- [Dataset extract]
■ ■ ■ ■ ■

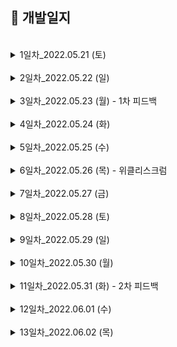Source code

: 
## 📖 개발일지


</br>
<details>
<summary>1일차_2022.05.21 (토)</summary>
<div markdown="1">
	
```
1. 기획서 작성

2. 회원가입, 로그인 UI 구현
	- 로그인 홈 화면 (100%)
	
	- 로그인 입력 화면 (80%)
		- 이메일, 비밀번호 입력하지 않으면 버튼 비활성화
	
	- 회원가입 이메일, 비밀번호 입력 화면 (80%)
		- 이메일 인증, 비밀번호 2번 입력하지 않으면 버튼 비활성화, 비밀번호 같은지 체크
	
  	- 프로필, 닉네임 입력 화면 (70%)
	  	- 닉네임 글자 수 체크
```
<img width="200" src="./image/1-1.png"> <img width="200" src="./image/1-2.png"> <img width="200" src="./image/1-3.png"> <img width="200" src="./image/1-4.png">
</div>
</details>

</br>
<details>
<summary>2일차_2022.05.22 (일)</summary>
<div markdown="1">

```
1. 구현한 기능
	- 카카오 로그인 구현 (100%)
	
	- TabBar 구현 (100%)
	
	- NavigationItem Custom 구현 (100%)
	
	- 맛집찾기 (100%)
		- 자동 스크롤 배너 CollectionView로 구현 
		- 식당 리스트 CollectionView로 구현 
	
2. 발생한 이슈
	- NavigationItem의 label을 줄바꿈하고, 폰트크기 다르게 구현해야함  
		- AttributedString을 사용하여 해결 (https://zeddios.tistory.com/300)

	- 맛집찾기탭에서 자동배너 뷰, 정렬,필터 뷰, 식당리스트 뷰 모두 한 스크롤안에 넣게 구현해야함  
		- CollectionView의 섹션을 3개로 잡고 각각 섹션으로 셀을 넣어줌
		- 자동배너뷰 셀안에는 CollectionView를 넣어 CollectionView안에 CollectionView로 구현 (https://youbidan-project.tistory.com/104)
	
```
<img width="200" src="./image/2-1.png"> <img width="200" src="./image/2-2.png"> 
</div>
</details>

</br>

<details>
<summary>3일차_2022.05.23 (월) - 1차 피드백</summary>
<div markdown="1">

```
1. 구현한 기능
	- 회원가입 UI (100%)
		- 텍스트필드 경고 기능 
		- 프로필 사진 설정 
	
	- 회원가입 API (100%)
	
	- 이메일 중복확인 API (100%)

2. 발생한 이슈
	- textField bottomLine이 경고창을 뜰 때 새로 그리는데 겹쳐서 그려짐  
		- self.layer.sublayers = nil 코드 추가  
	 	- 다시 그릴 때, `subLayers` 다 지우고 그림

	- 회원 가입 API
		- Response가 null로 옴 
			- 헤더에 Content-Type속성을 multipart/form-data로 넣어 해결
		- 프로필사진이 전달이 안됨 
			- jpegData(compressionQuality: 0.1)에서 compressionQuality을 1에서 0.1로 바꿔 해결

3. 기획서 변동사항
	- 이메일/비밀번호 입력 뷰, 프로필/닉네임 뷰 따로 있어서 이메일 중복확인 API 추가

4. 1차 피드백
	- 생산성 나쁘지 않음, 퍼블리싱 좋음
	- 탭바 위에 따라 오는 주황색바 구현하면 좋을 것 같음
	- 2차 피드백까지 탭바에 있는 5개 뷰 모두 구현해야 함
	- 최종적으로 최소 18~20개의 API 다뤄봐야 함
```
<img width="200" src="./image/3-1.png"> <img width="200" src="./image/3-2.png"> 	

</div>
</details>

</br>
<details>
<summary>4일차_2022.05.24 (화)</summary>
<div markdown="1">

```
1. 구현한 기능
	- 내정보 탭 UI (100%)
	- 로그인 API (100%)
	- 카카오 로그인 API (100%)

2. 발생한 이슈
	- 로그인 API 통신이 안됨
		- POST인데 명세서엔 GET으로 적혀있었음 -> 서버 개발자분께 질문해서 해결
	
	- 내정보의 타임라인 셀만 모양이 다름
		- 가고싶다, 마이리스트 .. 와 다른 섹션으로 넣은 뒤, footer의 height를 조절하여 같은 섹션처럼 보이게 구현

3. API 변동사항
	- API 구현 순서 변경 요청
		- 로그인하고 가장 먼저 보이는 부분이 탭바이기 때문에   
		  팔로워, 팔로잉 API 우선순위를 미루고 맛집찾기 API, 망고픽 API 먼저 구현해달라고 요청함

```
<img width="200" src="./image/4-1.png"> 

</div>
</details>




</br>
<details>
<summary>5일차_2022.05.25 (수)</summary>
<div markdown="1">

```
1. 구현한 기능
	- 탭바 위에 주황 바가 따라다니는 커스텀 탭바 구현(1차 피드백 요구사항) (100%)
	- 내정보 - 설정 UI (100%)
	- 망고픽 - EAT딜 UI (100%)
	- 망고픽 - 스토리 UI (100%)
	- 망고픽 - Top리스트 UI (100%)

2. 발생한 이슈
	- 주황색 뷰가 따라다니는 커스텀 탭바 구현
		- Tabman 라이브러리의 LineBar 사용
	
	- 커스텀 탭바라 hidesBottomBarWhenPushed가 동작하지 않음
		- BaseTabBarController에 탭바를 static으로 선언해 외부에서 접근하여 hide할 수 있게 구현
	
	- ImageView의 이미지가 밝은 경우, 위에 올린 흰색 글씨가 보이지 않음
		- ImageView밑에 검정 UIView를 깔고 ImageView에 alpha를 조절하여 어둡게 바꿈

```
<img width="200" src="./image/5-1.png"> <img width="200" src="./image/5-2.png"> <img width="200" src="./image/5-3.png"> <img width="200" src="./image/5-4.png"> 

</div>
</details>
</br>
<details>
<summary>6일차_2022.05.26 (목) - 위클리스크럼 </summary>
<div markdown="1">

```
1. 구현한 기능
	- 회원 탈퇴 UI (100%)
	- 회원 탈퇴 API (100%)


2. 발생한 이슈
	- navigaionItem에 있는 Button에 클릭 이벤트를 넣고 싶음
		- 파라미터로 Selector를 넘겨 addTarget함
	
	- 지역선택 뷰 overCurrentContext로 넘겨줘도 밑에 뷰가 투명하게 보이지 않음
		- 미해결🥲

	- 회원탈퇴 시, 약관 동의가 모두 되었는지 확인
		- allSatisfy({$0 == true}) 사용 

	- 회원탈퇴 API에서  "유저 ID 정보를 찾을 수 없습니다." 라는 메세지만 뜸
		- 서버 개발자분께 전달해 수정해주심 (userId가 토큰에 안담겨 있었다고 함)


3. 위클리 스크럼 진행

	- 현재 만든 UI(로그인/회원가입 UI, 맛집찾기 탭, 망고픽 탭, 내정보 탭) 와 
		연동한 API(이메일 로그인/카카오 로그인/회원가입/이메일 중복확인 API) 시뮬레이터로 실행해서 공유 

	- 평점은 별로/괜찮다/맛있다를 각각 1,2,3점씩 계산하여 5점으로 변환했다고 하심

	- <요청> 탭바 API 부분 먼저 만들어 달라고 요청

	- <요청> 내정보와 회원탈퇴 뷰에서 닉네임과 프로필을 보여줘야해서 회원 정보 API 만들어달라 요청

	- <질문> 회원가입할 때, 이미지를 닉네임.jpg로 보냈는데 괜찮은지?
		-> 서버에서 이미지 이름을 중복되지 않게 처리하기 때문에 상관없음

	- <질문> 회원 탈퇴 시, 유저아이디를 따로 안보내고 jwt토큰만 보내는데 어떻게 동작하는지 궁금
		-> JWT을 만들 때, 유저 식별자를 담아서 암호화 함
		   그래서 서버가 암호화한 토큰을 복호화해서 유저 식별자를 꺼내 탈퇴 진행!


	

```
<img width="200" src="./image/6-1.png">

</div>
</details>

</br>
<details>
<summary>7일차_2022.05.27 (금)</summary>
<div markdown="1">

```
1. 구현한 기능
	- 내 위치 UI & 기능 구현(80%) 
	- plus탭 애니메이션 구현 (100%)

2. 발생한 이슈
	- 서버가 4회 이상 끊김
		- 서버 개발자분이 계속 재시작 해주셨지만 자꾸 끊겨 API 연동은 포기하고 UI 구현

	- half 모달
		- 반은 투명한 버튼, 반은 uiView로 구성

	- half 모달 안에 탭바를 넣어야 함
		- VC안에 child로 VC만듦 (https://hyunsikwon.github.io/ios/iOS-ChildViewControllers/)

	- 지역선택뷰는 VC -> half VC -> tabBar VC -> Cell 형태라 매우 복잡한 구조로 되어 있어 데이터 전달에 어려움 겪음
		- NotificationCenter 사용해 데이터 전달 
		- 지역선택 뷰가 복잡해서 지역 조회 API 연동 우선순위 미룸

	- plus탭을 누르면 페이지 이동은 하지 않고 VC를 present하며 circle애니메이션 동작
		- PageboyViewControllerDataSource에서 2번째 탭은 nil리턴
		- circle 애니메이션 참고 (https://www.youtube.com/watch?v=B9sH_VxPPo4)



```
<img width="200" src="./image/7-1.png"> <img width="200" src="./image/7-2.gif"> 

</div>
</details>


</br>
<details>
<summary>8일차_2022.05.28 (토)</summary>
<div markdown="1">

```
1. 구현한 기능
	- 위치동의 UI & 현재 위치 가져오기 (100%)
	- 맛집찾기 - 식당목록 조회 API (80%) (지역별로 조회 구현 예정)
	- 망고픽 - EAT딜 조회 API (100%)
	- 망고픽 - 스토리 조회 API (100%)
	- 망고픽 - Top리스트 조회 API (100%)
	- 내정보 - 회원 조회 API (100%)

2. 발생한 이슈

	- 어제 발생 했던 서버 끊김 현상, 서버 개발자분이 지역 조회 API를 만들 때 DB서버랑 연결을 해제를 제대로 안해줘서 생긴 문제라고 함
		-> 해결!
	
	- 회원 조회 API는 내정보뷰와 탈퇴뷰에서 둘 다 씀
		-> API를 호출하는 VC의 타입을 UIViewController로 두고 타입 체크를 해서 각각 API 성공함수 호출함

	- 망고픽 - 스토리탭에서 홀릭픽 마크가 가운데 정렬이 안됨
		-> 서버에서 주는 이미지를 보니 가로로 긴데 스토리 셀은 정사각형이라 비율이 안맞아서 문제
		-> 급한건 아니니 시간날 때 수정해달라고 서버 개발자분에게 요청

	- 식당 셀의 글씨가 길어서 평점을 밀려 셀이 나오지 않음
		-> 평점의 Compression Resistance priority를 높여줘서 해결


3. API 변동사항

	- 식당 조회 API에 조회수 정보 요구 -> 바로 추가해주심!
	- Top리스트 조회 API 날짜 정보 요구 -> 바로 추가



```
<img width="200" src="./image/8-1.png"> <img width="200" src="./image/8-2.png"> <img width="200" src="./image/8-3.png"> <img width="200" src="./image/8-4.png"> <img width="200" src="./image/8-5.png"> <img width="200" src="./image/8-6.png"> <img width="200" src="./image/8-7.png"> 

</div>
</details>





</br>
<details>
<summary>9일차_2022.05.29 (일)</summary>
<div markdown="1">

```
1. 구현한 기능
	- 소식탭 UI (90%) (소식-홀릭 탭의 홀릭 설명 추가 예정)
	- 식당 상세 정보 UI (50%) (현재 식당 사진, 정보, 메뉴 구현)
	- 맛집찾기 - 선택한 지역으로 식당 검색 기능 (100%)
	- 맛집찾기 - 현재 내위치와 식당과의 거리 (100%) 

2. 발생한 이슈

	- 지역선택뷰에서 선택한 지역을 맛집찾기뷰에 보내줘야 함
		- delgate패턴으로 구현 : 지역선택뷰가 탭맨이 있어서 뷰안에 뷰가 있는 구조라 vc.delgate = self 가 안됨 -> 실패
		- NotificationCenter 사용해서 object로 선택 지역 정보를 전달해 구현

	- 소식탭의 게시글 속 사진, 식당 상세 정보의 식당 사진과 메뉴 사진
		- collectionView cell 안에 collectionView를 넣어서 구현


3. API 변동사항

	- 소식탭 관련 리뷰 조회 API 먼저 구현 요구
	- 리뷰 조회 API는 지역별 조회말고 평가별 조회(맛있다/괜찮다/별로) 구현 요구



```
<img width="200" src="./image/9-1.png"> <img width="200" src="./image/9-2.png"> <img width="200" src="./image/9-3.png"> <img width="200" src="./image/9-4.png">

</div>
</details>






</br>
<details>
<summary>10일차_2022.05.30 (월)</summary>
<div markdown="1">

```
1. 구현한 기능

	- 소식 - 피드 조회 API : 평가별로 조회 가능 (95%) (식당이름만 서버에서 보내주는걸로 API 수정하면 됨)
	- 식당 상세 - 리뷰, 관련 Top리스트, 스토리, 주변 식당 셀 (100%)
	- plus탭 - 누르면 버튼들 페이드인 애니메이션 (100%)
	- plus탭 - 리뷰 쓰기 식당 목록 UI (100%)
	- 맛집 찾기 - 정렬 선택 UI (100%)
	

2. 발생한 이슈

	- 소식탭에 cell안에 있는 맛있다/괜찮다/별로 버튼의 이벤트를 처리해줘야함

    	- NotificationCenter : 버튼의 backgorundColor, borderColor,  이미지, tintColor 모두 변경해줘야하는데 
		버튼 클릭 시, 실행할 함수는 sender를 UIButton 이 아니라 
		Notification으로 받기 때문에 구현하기 힘들다고 판단 -> 사용x

    	- Delegate 패턴 :  파라미터로 UIButton을 보내주며 프로토콜 채택한 함수내에서  버튼 UI 처리 -> 해결


	- 상세지역 검색하면 전체지역으로 나옴 

		- 처음엔 데이터가 잘못된 줄 알았으나 API명세서를 잘못 이해 (강남에서 가로수길만 검색하고 싶으면 detailarea만 보내는건데 area도 같이 보냄)
		- 서버 개발자분께 질문해 해결


3. API 변동사항

	- 피드 조회 API에서 식당이름, 위치 추가 요구
	

4. 서버 개발자와의 회의
	기간이 얼마 남지 않아 아래 3가지로 개발 범위 정함

		1. 맛집 상세 정보 조회 
    		- 지도는 이미지로 대체


		2. 리뷰 쓰기 기능
 			- 리뷰쓸 때 식당을 선택해야 돼서 모든 식당 목록 조회 API 추가 (식당 검색은 구현안하고 모든 식당에서 선택하는걸로 구현예정) 

		3. 가고싶다 등록 기능



```
<img width="200" src="./image/10-1.gif"> <img width="200" src="./image/10-2.png"> <img width="200" src="./image/10-3.png"> <img width="200" src="./image/10-4.png"> <img width="200" src="./image/10-5.png"> <img width="200" src="./image/10-6.png">

</div>
</details>




</br>
<details>
<summary>11일차_2022.05.31 (화) - 2차 피드백 </summary>
<div markdown="1">

```
1. 구현한 기능

	- 리뷰 쓰기 - 식당 검색 API (100%)
	- 리뷰 쓰기 - 커스텀 갤러리에서 사진 선택 (100%)
	- 리뷰 쓰기 - 리뷰 작성 UI (100%)
	- 로그인 여부에 따라 마이페이지 화면 다르게 보여주기 (100%)
	- 맛집 상세 - 기존에 있던 API에서 갯수만 선택해서 불러와 상세 페이지의 관련 Top리스트, 관련 스토리, 주변 인기 식당 구현 (100%) 
	

2. 발생한 이슈

	- 리뷰 쓰기에서 갤러리에 있는 사진을 커스텀으로 꾸며야함

    	- 갤러리에 있는 모든 이미지를 PHFetchResult로 받아 UIImage로 변환해서 collectionView의 셀로 넣어주며 구현
             갤러리 이미지 콜렉션뷰로 받기 참고 (https://fomaios.tistory.com/entry/%EC%BB%A4%EC%8A%A4%ED%85%80-%EC%9D%B4%EB%AF%B8%EC%A7%80%ED%94%BD%EC%BB%A4-%EB%B0%8F-%EB%A9%80%ED%8B%B0%ED%94%BDCustom-ImagePicker-and-MultiPick)

   		 - PHAsset을 UIImage로 변환 참고 (https://fomaios.tistory.com/entry/%EC%BB%A4%EC%8A%A4%ED%85%80-%EC%9D%B4%EB%AF%B8%EC%A7%80%ED%94%BD%EC%BB%A4-%EB%B0%8F-%EB%A9%80%ED%8B%B0%ED%94%BDCustom-ImagePicker-and-MultiPick)


	- 피드 셀안에 있는 좋아요 버튼을 누르면 해당 피드 index를 알아야함
		- NotificationCenter를 쓰려 했으나 좋아요 버튼이 있는 셀에선 자기가 몇번째 셀인지를 모름 -> 아직 고민중


4. 서버 개발자와의 회의

		1. 식당 정보 조회 API
		2. 리뷰 작성 API
		3. 게시글 좋아요 API
		4. 가고싶다 등록 API
		5. 가고싶다 삭제 API
		6. 배너 이미지 API
		7. 리뷰 상세 정보 조회 API
	
		위 순서대로 개발하기로 함


5. 2차 피드백
	- 지금까지 사용한 API가 12개인데 최소 18개까지 사용하면 우수수료 가능할 것 같다고 하심
	- 지금처럼만 하면 될 것 같다고 피드백해주심



```
<img width="200" src="./image/11-1.png"> <img width="200" src="./image/11-2.png"> <img width="200" src="./image/11-3.png"> <img width="200" src="./image/11-4.png"> <img width="200" src="./image/11-5.png"> 

</div>
</details>







</br>
<details>
<summary>12일차_2022.06.01 (수)  </summary>
<div markdown="1">

```
1. 구현한 기능

	- 식당 상세 정보 API (100%)
	- 내정보 - 내 리뷰 UI (100%)
	- 리뷰 조회 API - 평가별로 필터링 가능! (100%)
	- 리뷰 작성 API (100%)
	- 리뷰 삭제 API (100%)
	- 게시글 좋아요 API (100%)
	

2. 발생한 이슈

	- 리뷰 등록한 사진 화질이 너무 안좋음
 			- PHAsset을 UIImage로 바꾸는 코드에서 options.isSynchronous = true 을 추가해서 해결


	- 피드 셀안에 있는 좋아요 버튼을 누르면 해당 피드 postId를 알아야함 -> 어제 이슈 해결!
			- cell 내부에 postId 프로퍼티를 선언해 cell마다 자신의 postId 저장해놓음
	
	
	- 리뷰 삭제하기 누르면 리뷰목록 collectionView에서 reload하며 리뷰를 다시 불러와야함 
			- viewWillAppear는 호출이 안되기 때문에 NotificationCenter달아서 삭제된 순간에 reload함


	- 리뷰 삭제 API에서 분명히 body 를 담아서 보냈는데 body가 없다고 뜸
			- 종종 delete 요청에서 body를 담아 보내면 서버에서 이를 거절한다함 (처음 안 사실..)
			- 서버 개발자분이 path variable 형태로 API를 수정해 해결
			
			
	- 좋아요 버튼 클릭하면 리뷰 목록 다시 불러와야함
			- NotificationCenter로 좋아요 버튼 눌렀다는걸 알리고 그때 피드 collectionView reload시킴

	- 게시글 좋아요가 됐다가 안됐다함
			- 좋아요를 누르고 다시 리뷰를 reload하는데 좋아요가 적용되기 전에 너무 빨리 불러와서 됐다가 안됐다가 한 것
 			- usleep으로 0.02초 딜레이를 줘서 해결


4. API 변동사항
	- 회원 정보 조회 API에 내 리뷰 개수, 가고싶다 개수 받을 수 있게 추가
	- 리뷰 삭제 API body대신 path variable 형태로 수정
	- 피드 조회 API 태그값 받을 수 있게 추가



```
<img width="200" src="./image/12-1.png"> <img width="200" src="./image/12-2.png"> <img width="200" src="./image/12-3.png"> <img width="200" src="./image/12-4.gif"> 

</div>
</details>





</br>
<details>
<summary>13일차_2022.06.02 (목)  </summary>
<div markdown="1">

```
1. 구현한 기능

	- 식당 가고싶다 등록 API (100%)
	- 광고 배너 API (100%)
	- 내정보 - 가고싶다 목록 UI (100%)
	- 가고싶다 조회 API (100%)
	

2. 발생한 이슈

	- API로 사진을 받아오면 스크롤이 버벅거림

		- 셀 처리부분에서 셀마다 Url을 이미지로 변환해서 그때그떄 변환해주는 코드에서
							url을 받으면 한번에 이미지로 변환하는 것으로 수정해 해결


	- 마이페이지에 가고싶다 셀만 개수 표시하는데 구매한 EAT딜에도 같은 개수가 뜸
		- 셀의 재사용때문, prepareForReuse()에서 개수 label의 텍스트를 빈칸으로 두어 해결


4. API 변동사항
	- 회원 조회 API: 가고싶다 개수 추가
	- 식당 목록 조회 API: 로그인한 사용자의 가고싶다 클릭 여부 추가


```
<img width="200" src="./image/13-1.png"> <img width="200" src="./image/13-2.png"> <

</div>
</details>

■ ■ ■ ■ ■

- [What needs to be done] Whenever "true" occurs in a line above, copy that line.

- [Exercise answer]
		- allSatisfy({$0 == true}) 사용 
 			- PHAsset을 UIImage로 바꾸는 코드에서 options.isSynchronous = true 을 추가해서 해결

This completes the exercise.